Однажды я проснулся ночью и увидел, что мама молится, стоя на коленях и кланяясь в землю. У нас была единственная икона, которой благословляли маму перед свадьбой, — Богоматерь с младенцем, в серебряной ризе. Эта икона почему-то не висела в углу, а стояла в книжном шкафу, в том месте, где не хватало стекла. И вот перед этой иконой и молилась мама. Когда много лет спустя я вспоминал за столом вслух при отце раннее детство (я тогда был примерно в пятом классе реального училища) и рассказал, как молилась мама, она повернулась ко мне и показала украдкой язык, то есть назвала меня без слов болтуном. Отец спросил мать с удивлением: «Это действительно было?» И она ответила, не глядя на отца: «Да ерунда, путает он что-то». О чем она молилась? Судя по тому, что икона стояла в книжном шкафу, мы еще жили у священника, где было тесно и где мы, очевидно, остановились на время. Но вот мы переехали в большую квартиру, помнится, в полуторном этаже, с длинным застекленным коридором, с просторными комнатами, с квадратным двором со службами и с дворником у ворот. Икону повесили в столовой в углу. Когда маму уносил ангел, то разыскивать ее стало потрудней. Здесь я отчетливее помню отца, чем до сих пор. Вот он идет из больницы, размахивая палкой с круглым костяным набалдашником, высокий, чернобородый, в шляпе и пальто. Вот он лежит после обеда на кушетке, укрытый белым одеялом, и весело болтает с нами. Он натягивает одеяло, складывает руки на груди и говорит: «Вот так я буду лежать в гробу». Это приводит маму в ужас. Одна из нянек рассказывает сказку об Ивасеньке, которому мать поет: «Ивасенька, сыночек мой, приплынь, приплынь до бережку». Слово «приплынь» глубоко трогает меня. Мне кажется, что мать так и должна звать сына…
…Но вот, наконец, совершается переезд в Майкоп, на родину моей души, в тот самый город, где я вырос таким, как есть. Все, что было потом, развивало или приглушало то, что родилось в эти майковские годы…
Отец спит после обеда. Мы с мамой рассматриваем книжку, присланную в подарок бабушкой Бальбиной Григорьевной, екатеринодарской бабушкой. Это большого формата книжка, с цветными картинками, в картонном переплете. Принес ее, кажется, студент Володя Альтшуллер, о котором я слышал, что он влюблен в мою молоденькую тетю Феню. Или услышал об этом я позже? Во всяком случае, вспомнив эту книжку, я всегда вспоминаю вежливого студента в мундире и то печальное событие, о котором я сейчас и расскажу. Итак, мы с мамой мирно рассматривали, сидя у лампы, картинки в новой книжке.
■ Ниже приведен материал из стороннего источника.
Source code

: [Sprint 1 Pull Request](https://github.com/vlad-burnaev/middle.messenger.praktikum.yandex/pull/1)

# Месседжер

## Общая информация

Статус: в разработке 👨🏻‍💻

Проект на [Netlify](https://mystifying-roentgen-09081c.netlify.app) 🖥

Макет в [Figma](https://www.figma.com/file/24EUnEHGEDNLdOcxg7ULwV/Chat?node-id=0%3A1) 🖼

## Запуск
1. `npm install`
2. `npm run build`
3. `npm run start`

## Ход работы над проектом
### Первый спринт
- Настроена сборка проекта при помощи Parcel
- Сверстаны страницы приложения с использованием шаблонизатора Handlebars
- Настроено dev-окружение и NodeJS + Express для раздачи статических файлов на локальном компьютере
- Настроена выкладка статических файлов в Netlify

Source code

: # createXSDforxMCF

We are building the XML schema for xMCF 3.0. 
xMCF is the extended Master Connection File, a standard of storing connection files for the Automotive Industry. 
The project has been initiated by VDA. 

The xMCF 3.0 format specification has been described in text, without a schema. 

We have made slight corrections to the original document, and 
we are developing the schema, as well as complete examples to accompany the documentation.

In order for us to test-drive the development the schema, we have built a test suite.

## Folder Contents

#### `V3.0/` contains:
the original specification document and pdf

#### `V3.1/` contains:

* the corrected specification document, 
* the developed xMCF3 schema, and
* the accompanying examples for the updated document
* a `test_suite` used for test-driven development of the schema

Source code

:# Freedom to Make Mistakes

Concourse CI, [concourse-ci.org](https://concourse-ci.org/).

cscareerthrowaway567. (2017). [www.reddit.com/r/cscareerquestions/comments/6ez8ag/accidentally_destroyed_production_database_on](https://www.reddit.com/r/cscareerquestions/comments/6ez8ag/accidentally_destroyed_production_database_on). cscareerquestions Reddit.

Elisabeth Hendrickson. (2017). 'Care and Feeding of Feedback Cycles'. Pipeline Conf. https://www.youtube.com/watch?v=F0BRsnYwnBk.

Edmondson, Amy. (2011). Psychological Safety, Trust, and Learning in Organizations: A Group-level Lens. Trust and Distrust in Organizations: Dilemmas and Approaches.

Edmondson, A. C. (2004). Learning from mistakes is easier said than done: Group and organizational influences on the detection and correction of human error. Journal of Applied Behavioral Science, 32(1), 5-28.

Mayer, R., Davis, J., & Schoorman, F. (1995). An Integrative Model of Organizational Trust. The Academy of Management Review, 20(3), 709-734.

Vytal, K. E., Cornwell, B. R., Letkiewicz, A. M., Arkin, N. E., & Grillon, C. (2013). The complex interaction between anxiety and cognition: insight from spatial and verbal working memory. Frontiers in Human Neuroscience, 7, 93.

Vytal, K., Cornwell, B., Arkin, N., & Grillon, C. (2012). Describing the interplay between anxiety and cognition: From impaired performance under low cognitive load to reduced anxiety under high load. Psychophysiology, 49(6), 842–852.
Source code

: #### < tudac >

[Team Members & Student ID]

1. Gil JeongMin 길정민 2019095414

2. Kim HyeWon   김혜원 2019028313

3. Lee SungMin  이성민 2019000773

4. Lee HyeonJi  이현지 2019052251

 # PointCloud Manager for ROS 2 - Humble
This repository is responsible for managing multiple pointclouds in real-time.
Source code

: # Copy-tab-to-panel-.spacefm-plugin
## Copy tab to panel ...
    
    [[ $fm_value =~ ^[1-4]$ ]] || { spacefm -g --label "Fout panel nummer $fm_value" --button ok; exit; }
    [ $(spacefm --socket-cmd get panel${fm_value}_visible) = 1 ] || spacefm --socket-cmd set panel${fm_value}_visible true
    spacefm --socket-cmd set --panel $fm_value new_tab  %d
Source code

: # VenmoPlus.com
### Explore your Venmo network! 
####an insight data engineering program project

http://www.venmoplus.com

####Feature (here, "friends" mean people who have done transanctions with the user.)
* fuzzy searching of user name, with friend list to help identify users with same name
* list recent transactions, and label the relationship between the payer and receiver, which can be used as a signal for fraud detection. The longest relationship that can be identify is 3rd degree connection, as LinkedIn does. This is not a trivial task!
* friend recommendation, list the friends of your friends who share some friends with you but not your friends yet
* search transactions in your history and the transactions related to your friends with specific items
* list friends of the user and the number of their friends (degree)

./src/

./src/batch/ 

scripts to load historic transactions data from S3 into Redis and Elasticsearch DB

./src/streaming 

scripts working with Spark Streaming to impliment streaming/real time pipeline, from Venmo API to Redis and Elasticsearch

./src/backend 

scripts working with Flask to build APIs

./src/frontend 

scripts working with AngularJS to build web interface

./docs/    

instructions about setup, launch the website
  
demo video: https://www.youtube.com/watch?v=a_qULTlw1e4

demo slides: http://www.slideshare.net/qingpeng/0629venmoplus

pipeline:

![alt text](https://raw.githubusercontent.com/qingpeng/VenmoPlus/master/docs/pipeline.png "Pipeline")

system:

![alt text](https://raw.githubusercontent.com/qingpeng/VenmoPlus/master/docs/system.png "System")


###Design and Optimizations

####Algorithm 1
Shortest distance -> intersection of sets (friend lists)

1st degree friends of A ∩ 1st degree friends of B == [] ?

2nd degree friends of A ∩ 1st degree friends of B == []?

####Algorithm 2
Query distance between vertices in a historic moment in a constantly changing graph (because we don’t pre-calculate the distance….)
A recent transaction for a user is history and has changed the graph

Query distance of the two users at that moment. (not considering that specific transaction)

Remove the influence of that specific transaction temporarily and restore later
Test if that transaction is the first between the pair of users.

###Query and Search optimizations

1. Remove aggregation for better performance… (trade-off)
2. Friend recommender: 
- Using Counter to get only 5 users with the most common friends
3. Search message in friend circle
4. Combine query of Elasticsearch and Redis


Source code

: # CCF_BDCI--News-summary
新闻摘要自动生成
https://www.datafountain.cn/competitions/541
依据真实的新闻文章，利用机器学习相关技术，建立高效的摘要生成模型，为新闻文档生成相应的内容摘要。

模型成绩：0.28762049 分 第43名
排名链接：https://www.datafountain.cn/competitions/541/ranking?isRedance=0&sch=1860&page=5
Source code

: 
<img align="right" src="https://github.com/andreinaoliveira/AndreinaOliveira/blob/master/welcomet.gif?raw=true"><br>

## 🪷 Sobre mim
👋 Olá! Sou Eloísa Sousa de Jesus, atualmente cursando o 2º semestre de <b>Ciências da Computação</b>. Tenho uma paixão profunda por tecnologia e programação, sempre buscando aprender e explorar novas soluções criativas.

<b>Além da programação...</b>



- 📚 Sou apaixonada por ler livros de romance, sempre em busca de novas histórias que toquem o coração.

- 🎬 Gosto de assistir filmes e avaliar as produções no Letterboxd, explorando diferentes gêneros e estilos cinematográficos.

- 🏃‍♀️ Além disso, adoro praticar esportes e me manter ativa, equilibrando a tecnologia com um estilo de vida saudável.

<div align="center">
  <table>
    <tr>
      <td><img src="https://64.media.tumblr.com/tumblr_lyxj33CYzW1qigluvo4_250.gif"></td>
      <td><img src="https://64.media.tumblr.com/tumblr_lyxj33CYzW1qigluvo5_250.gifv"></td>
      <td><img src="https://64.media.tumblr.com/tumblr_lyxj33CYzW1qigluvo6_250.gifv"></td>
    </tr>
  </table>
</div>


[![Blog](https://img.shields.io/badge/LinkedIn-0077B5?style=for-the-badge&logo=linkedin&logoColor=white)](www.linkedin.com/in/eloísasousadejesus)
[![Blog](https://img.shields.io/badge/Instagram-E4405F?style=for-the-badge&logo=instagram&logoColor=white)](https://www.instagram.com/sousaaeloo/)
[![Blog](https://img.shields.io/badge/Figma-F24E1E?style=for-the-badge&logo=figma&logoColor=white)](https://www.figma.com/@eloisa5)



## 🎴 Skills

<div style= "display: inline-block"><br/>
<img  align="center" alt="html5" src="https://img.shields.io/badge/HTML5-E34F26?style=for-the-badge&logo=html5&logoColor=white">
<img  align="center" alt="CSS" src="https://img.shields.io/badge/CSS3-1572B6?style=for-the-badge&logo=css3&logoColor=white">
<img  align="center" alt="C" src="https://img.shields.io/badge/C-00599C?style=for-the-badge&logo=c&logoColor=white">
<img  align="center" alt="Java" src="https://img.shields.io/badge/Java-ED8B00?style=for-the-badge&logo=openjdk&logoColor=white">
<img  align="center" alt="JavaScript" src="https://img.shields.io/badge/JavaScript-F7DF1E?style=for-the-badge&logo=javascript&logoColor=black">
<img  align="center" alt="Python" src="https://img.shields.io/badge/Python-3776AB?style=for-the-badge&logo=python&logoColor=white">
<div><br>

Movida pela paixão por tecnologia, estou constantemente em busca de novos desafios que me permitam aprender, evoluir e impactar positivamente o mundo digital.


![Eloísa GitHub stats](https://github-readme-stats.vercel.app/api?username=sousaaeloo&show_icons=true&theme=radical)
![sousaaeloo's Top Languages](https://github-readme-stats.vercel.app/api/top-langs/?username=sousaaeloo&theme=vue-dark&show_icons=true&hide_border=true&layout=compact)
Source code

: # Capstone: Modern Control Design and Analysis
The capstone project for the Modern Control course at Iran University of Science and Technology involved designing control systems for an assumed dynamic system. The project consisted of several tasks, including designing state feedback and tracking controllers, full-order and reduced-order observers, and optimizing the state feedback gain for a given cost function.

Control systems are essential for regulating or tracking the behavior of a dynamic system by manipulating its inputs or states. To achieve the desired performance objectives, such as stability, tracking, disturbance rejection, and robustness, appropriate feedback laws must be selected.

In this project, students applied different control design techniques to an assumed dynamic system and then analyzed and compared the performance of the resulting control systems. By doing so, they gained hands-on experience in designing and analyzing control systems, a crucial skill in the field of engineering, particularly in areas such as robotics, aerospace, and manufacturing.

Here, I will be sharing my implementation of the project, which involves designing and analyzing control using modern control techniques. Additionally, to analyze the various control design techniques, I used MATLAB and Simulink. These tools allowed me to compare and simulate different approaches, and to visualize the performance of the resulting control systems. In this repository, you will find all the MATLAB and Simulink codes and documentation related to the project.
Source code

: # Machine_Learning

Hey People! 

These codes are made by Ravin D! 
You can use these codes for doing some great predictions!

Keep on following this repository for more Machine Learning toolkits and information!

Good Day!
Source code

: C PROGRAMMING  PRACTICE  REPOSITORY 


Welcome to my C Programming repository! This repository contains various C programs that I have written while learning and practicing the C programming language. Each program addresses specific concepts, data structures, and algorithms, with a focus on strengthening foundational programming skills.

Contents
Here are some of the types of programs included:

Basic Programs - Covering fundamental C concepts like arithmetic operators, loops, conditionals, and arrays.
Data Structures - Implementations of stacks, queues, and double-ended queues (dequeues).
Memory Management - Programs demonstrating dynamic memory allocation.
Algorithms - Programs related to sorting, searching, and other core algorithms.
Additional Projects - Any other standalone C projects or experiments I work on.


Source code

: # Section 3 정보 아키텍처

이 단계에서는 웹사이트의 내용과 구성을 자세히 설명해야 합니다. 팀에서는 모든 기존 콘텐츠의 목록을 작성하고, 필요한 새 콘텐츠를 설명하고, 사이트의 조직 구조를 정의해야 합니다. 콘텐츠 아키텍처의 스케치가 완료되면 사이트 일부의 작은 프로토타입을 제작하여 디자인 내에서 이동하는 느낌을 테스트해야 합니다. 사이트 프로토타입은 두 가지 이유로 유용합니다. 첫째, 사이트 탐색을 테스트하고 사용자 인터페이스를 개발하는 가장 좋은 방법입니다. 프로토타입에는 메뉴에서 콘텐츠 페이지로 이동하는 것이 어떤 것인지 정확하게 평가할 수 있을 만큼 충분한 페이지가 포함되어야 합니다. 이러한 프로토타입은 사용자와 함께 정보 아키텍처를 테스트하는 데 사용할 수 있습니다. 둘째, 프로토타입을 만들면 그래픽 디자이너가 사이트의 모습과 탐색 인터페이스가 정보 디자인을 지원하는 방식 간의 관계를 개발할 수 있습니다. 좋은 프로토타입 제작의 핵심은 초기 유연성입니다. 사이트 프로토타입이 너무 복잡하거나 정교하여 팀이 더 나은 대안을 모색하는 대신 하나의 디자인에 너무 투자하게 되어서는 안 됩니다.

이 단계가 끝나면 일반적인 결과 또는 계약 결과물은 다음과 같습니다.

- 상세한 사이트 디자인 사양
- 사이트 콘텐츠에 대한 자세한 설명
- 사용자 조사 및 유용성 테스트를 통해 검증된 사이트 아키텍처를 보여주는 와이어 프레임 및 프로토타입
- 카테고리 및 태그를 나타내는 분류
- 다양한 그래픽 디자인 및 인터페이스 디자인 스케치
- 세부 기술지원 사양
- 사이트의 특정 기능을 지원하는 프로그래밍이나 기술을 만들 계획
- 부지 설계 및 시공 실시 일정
Текста в книжке не было. Были изображения зверей с подписями. «А вот зебра, — говорит мама. — Или нет, это ослик». — «А какая бывает зебра?» — спрашиваю я. «Полосатая». — «А что значит полосатая?» — «Помнишь кофточку, что была на Беатрисе Яковлевне
[6], когда у нее было распущенное сердце? Вот она и была полосатая. А вот лев, царь зверей». Пока мы беседовали, стол накрыли к вечернему чаю, подали самовар, и отец вышел из своего кабинета. Он был мрачен. Я сказал: «Вышел Лев, царь зверей». Отца звали Лев Борисович, что и было причиной злосчастного моего замечания. Я не успел после этих слов и глазом моргнуть, как взлетел на воздух. Отец схватил меня и отшлепал. С тех пор прошло примерно сорок девять лет, но я помню ужас от несоответствия мирных, даже ласковых, даже почтительных моих слов с последующим наказанием. Прощай, мирный вечер! Я рыдал, родители ссорились, самовар остывал. Неуютно, неблагополучно! У отца был особый прием наказывать меня. Он брал меня к себе под левую руку, а правой шлепал по заду. Это было не очень больно, но страшно и оскорбительно. Называлось это — взять под мышку. Мама так и говорила: «Смотри, попадешь к папе под мышку!» Однажды, проснувшись ночью, я услышал, что мама плачет, а папа кричит, сердится. Я заплакал. Мама сказала отцу: «Перестань, ты напугаешь ребенка». На что отец безжалостно ударил кулаком по голове самого себя, и еще раз, и еще раз и сказал что-то вроде того, что, мол, гляди, до чего довели твоего отца. Коли он бил самого себя, значит, доходил до последнего градуса ярости. И это случалось много чаще, чем он шлепал меня.